Leaders hail Paris climate change deal
German Chancellor Angela Merkel has applauded the global pact to fight climate change that was adopted by nearly 200 nations in Paris.
Merkel said in a statement that the climate agreement marks "the first time that the entire world community has obligated itself to act - to act in the battle against global climate change".
The German chancellor said while there was still a lot of work ahead, the deal is a "sign of hope that we will manage to secure the life conditions of billions of people for the future."

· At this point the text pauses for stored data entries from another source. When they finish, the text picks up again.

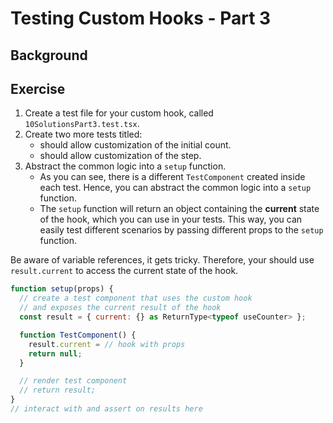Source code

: # Testing Custom Hooks - Part 3

## Background

## Exercise

1. Create a test file for your custom hook, called `10SolutionsPart3.test.tsx`.
2. Create two more tests titled:
   - should allow customization of the initial count.
   - should allow customization of the step.
3. Abstract the common logic into a `setup` function.
   - As you can see, there is a different `TestComponent` created inside each test. Hence, you can abstract the common logic into a `setup` function.
   * The `setup` function will return an object containing the **current** state of the hook, which you can use in your tests. This way, you can easily test different scenarios by passing different props to the `setup` function.

Be aware of variable references, it gets tricky. Therefore, your should use `result.current` to access the current state of the hook.

```javascript
function setup(props) {
  // create a test component that uses the custom hook
  // and exposes the current result of the hook
  const result = { current: {} as ReturnType<typeof useCounter> };

  function TestComponent() {
    result.current = // hook with props
    return null;
  }

  // render test component
  // return result;
}
// interact with and assert on results here
```
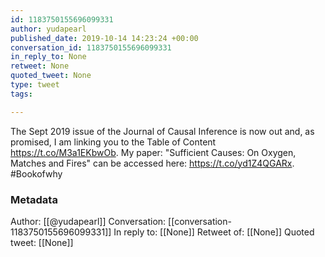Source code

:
 ```yaml
---
id: 1183750155696099331
author: yudapearl
published_date: 2019-10-14 14:23:24 +00:00
conversation_id: 1183750155696099331
in_reply_to: None
retweet: None
quoted_tweet: None
type: tweet
tags:

---
```


The Sept 2019 issue of the Journal of Causal Inference is now out and, as promised, I am linking you to the Table of Content https://t.co/M3a1EKbwOb. My paper: "Sufficient Causes: On Oxygen, Matches and Fires" can be accessed here: https://t.co/yd1Z4QGARx. #Bookofwhy

### Metadata

Author: [[@yudapearl]]
Conversation: [[conversation-1183750155696099331]]
In reply to: [[None]]
Retweet of: [[None]]
Quoted tweet: [[None]]
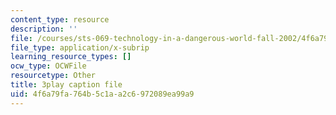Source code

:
 ```yaml
---
content_type: resource
description: ''
file: /courses/sts-069-technology-in-a-dangerous-world-fall-2002/4f6a79fa764b5c1aa2c6972089ea99a9_X2GJVlLC8bc.vtt
file_type: application/x-subrip
learning_resource_types: []
ocw_type: OCWFile
resourcetype: Other
title: 3play caption file
uid: 4f6a79fa-764b-5c1a-a2c6-972089ea99a9
---
```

The Paris agreement aims to keep global warming from rising another degree Celsius (1.8 Fahrenheit) between now and 2100, a key demand of poor countries ravaged by rising sea levels and other effects of climate change.
Israel's prime minister also welcomed the agreement.

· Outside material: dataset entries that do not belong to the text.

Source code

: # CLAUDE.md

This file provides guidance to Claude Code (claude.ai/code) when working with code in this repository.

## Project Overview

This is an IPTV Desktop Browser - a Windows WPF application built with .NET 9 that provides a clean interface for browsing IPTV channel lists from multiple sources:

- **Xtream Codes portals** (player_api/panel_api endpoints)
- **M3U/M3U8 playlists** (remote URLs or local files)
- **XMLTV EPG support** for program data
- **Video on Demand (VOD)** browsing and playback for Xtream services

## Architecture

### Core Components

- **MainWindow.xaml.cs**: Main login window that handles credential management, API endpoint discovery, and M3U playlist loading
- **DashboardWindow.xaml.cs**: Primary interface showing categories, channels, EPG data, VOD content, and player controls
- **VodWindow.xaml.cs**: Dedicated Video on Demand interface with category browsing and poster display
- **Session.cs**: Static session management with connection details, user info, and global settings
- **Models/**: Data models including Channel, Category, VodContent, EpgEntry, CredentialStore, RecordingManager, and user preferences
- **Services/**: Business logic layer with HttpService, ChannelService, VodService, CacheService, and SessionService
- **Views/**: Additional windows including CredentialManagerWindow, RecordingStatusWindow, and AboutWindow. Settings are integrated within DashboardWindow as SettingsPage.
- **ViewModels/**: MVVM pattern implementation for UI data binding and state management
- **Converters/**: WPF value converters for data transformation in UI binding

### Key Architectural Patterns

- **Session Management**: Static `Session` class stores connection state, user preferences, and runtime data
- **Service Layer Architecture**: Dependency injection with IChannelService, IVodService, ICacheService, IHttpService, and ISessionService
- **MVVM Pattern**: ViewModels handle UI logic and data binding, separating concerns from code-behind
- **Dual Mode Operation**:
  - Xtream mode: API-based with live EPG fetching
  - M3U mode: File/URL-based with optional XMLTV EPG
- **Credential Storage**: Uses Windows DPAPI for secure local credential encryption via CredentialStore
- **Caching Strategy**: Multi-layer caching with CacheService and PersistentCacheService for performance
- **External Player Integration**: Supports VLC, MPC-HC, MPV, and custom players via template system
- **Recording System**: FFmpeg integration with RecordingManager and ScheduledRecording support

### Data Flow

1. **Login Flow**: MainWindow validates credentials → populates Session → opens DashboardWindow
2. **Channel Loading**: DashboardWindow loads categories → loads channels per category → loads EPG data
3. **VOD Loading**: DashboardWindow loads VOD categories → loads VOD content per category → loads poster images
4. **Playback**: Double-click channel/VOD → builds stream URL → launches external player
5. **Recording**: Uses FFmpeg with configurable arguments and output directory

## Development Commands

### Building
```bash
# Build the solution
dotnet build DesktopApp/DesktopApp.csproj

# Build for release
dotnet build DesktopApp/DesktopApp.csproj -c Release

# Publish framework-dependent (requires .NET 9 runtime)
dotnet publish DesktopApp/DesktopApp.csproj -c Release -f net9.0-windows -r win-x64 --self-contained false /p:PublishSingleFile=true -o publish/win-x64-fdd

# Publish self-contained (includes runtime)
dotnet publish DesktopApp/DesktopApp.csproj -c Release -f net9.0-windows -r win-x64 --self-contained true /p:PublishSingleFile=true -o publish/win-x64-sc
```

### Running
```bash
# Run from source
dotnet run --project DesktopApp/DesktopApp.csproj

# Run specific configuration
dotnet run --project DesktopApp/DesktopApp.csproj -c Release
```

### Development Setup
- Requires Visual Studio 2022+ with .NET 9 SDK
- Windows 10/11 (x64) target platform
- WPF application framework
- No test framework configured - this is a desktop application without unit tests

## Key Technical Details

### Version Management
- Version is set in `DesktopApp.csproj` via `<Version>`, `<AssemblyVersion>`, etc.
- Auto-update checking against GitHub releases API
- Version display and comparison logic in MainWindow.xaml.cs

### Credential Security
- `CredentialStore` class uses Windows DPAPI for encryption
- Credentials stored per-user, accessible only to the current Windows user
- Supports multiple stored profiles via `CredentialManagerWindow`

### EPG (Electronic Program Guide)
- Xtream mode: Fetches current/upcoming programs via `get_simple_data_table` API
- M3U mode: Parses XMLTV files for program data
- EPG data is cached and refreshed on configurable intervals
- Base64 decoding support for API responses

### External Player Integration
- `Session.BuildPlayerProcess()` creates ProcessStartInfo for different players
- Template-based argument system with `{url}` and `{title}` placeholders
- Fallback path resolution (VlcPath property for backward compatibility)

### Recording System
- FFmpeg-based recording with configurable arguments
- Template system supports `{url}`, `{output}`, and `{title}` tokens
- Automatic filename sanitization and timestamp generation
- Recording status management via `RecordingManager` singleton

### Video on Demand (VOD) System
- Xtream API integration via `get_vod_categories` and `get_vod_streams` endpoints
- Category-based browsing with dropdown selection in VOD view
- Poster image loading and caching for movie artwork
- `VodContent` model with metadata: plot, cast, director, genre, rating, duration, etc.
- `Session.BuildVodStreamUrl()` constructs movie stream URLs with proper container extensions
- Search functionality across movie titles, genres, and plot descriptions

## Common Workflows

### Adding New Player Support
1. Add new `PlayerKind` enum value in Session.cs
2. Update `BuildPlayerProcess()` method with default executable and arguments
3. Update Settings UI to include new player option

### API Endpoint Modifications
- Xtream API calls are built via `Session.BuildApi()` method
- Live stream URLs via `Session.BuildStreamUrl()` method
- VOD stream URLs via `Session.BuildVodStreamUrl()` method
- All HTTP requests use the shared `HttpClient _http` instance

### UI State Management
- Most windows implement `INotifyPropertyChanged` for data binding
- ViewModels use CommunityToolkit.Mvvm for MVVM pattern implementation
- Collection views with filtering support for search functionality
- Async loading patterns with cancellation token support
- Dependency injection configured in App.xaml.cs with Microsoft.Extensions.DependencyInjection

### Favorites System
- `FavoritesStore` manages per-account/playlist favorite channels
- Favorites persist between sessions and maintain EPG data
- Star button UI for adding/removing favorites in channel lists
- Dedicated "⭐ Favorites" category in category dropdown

At his weekly Cabinet meeting Benjamin Netanyahu called the deal "important". He said Israel has an interest, like other countries, in slowing down global warming if not halting it altogether.
Israel's Environmental Protection Minister Avi Gabbay said a budget of about 200 million dollars (£131m) has been devoted to meet climate targets.
He said Israel would move toward renewable energy sources, cleaner technology and more public transport. "We have a lot of steps to do and we are doing it now."
Pope Francis is encouraging concerted efforts by all so that the climate pact can be put into action.
Francis has made care for the Earth's environment one of his papacy's themes, insisting that the world's poor suffer heavily when climate change isn't addressed.
Speaking to pilgrims and tourists at the Vatican, he said the deal's "implementation requires concerted effort and generous dedication on the part of everyone".
Francis expressed hope that "special attention, paid to the most vulnerable, be guaranteed." He also urged "the entire international community to continue, with solicitude, on the path undertaken, in the sign of solidarity that will become ever more positive".
World Bank President Jim Yong Kim said he was stunned by the Paris climate agreement adopted by more than 190 countries.
Kim said he was "in a bit of a shock, a happy shock" after the deal was hammered out.
He said the Paris talks concluded with "something far more ambitious than the highest hopes" going into the negotiations.
"It's going to be hugely challenging," Kim said. "But I think for me what this agreement does is it tells us, whether you think it's realistic or not, get to work."